(Stored data entries)
################

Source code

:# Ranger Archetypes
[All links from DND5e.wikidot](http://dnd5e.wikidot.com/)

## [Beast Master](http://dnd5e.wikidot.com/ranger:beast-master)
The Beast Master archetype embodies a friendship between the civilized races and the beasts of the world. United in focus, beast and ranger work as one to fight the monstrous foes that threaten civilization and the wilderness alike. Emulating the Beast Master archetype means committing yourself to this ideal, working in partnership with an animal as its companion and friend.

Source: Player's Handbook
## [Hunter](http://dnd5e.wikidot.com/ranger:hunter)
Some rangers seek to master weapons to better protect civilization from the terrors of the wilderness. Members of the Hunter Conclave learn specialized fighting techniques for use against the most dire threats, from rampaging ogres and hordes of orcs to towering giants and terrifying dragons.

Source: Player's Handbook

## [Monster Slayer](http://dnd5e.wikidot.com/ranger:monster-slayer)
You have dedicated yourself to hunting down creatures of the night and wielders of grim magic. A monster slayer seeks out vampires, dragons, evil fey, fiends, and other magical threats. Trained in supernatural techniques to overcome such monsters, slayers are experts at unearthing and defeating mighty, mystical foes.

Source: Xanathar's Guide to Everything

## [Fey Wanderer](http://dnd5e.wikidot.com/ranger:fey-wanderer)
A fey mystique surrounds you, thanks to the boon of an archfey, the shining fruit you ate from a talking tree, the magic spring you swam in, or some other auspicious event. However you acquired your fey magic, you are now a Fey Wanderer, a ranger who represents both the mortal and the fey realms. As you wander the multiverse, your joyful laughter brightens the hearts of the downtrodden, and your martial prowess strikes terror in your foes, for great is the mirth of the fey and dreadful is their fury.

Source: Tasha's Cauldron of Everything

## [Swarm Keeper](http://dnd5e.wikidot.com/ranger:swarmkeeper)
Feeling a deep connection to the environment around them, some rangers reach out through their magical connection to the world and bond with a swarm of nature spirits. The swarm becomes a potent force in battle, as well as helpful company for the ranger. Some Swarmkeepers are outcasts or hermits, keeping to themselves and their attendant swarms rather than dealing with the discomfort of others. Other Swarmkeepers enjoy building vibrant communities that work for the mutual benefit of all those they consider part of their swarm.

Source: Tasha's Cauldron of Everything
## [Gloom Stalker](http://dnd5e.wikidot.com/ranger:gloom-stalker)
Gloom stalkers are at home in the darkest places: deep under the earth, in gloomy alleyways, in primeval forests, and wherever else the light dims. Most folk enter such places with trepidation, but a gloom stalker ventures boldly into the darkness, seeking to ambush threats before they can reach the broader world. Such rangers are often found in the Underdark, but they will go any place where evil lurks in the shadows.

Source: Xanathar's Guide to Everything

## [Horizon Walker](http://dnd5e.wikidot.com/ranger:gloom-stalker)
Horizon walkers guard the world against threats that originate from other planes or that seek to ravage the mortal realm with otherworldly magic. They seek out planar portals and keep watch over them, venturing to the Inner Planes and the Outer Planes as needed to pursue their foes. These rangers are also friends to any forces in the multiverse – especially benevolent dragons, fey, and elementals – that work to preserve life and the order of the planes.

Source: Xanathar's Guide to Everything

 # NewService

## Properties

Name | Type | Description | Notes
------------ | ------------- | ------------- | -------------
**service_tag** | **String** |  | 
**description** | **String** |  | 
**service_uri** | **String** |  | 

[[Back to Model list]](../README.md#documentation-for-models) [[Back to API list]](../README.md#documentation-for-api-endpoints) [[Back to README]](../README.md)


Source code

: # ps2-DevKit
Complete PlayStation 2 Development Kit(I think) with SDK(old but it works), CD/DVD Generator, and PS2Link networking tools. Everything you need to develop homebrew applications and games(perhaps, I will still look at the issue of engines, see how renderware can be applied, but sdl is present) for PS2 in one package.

################

Only the lines from the first line of the records through the one containing "## [Beast Master](http://dnd5e.wikidot.com/ranger:beast-master)" should be reproduced, exactly, with both of them included.

**Result:**
Source code

:# Ranger Archetypes
[All links from DND5e.wikidot](http://dnd5e.wikidot.com/)

## [Beast Master](http://dnd5e.wikidot.com/ranger:beast-master)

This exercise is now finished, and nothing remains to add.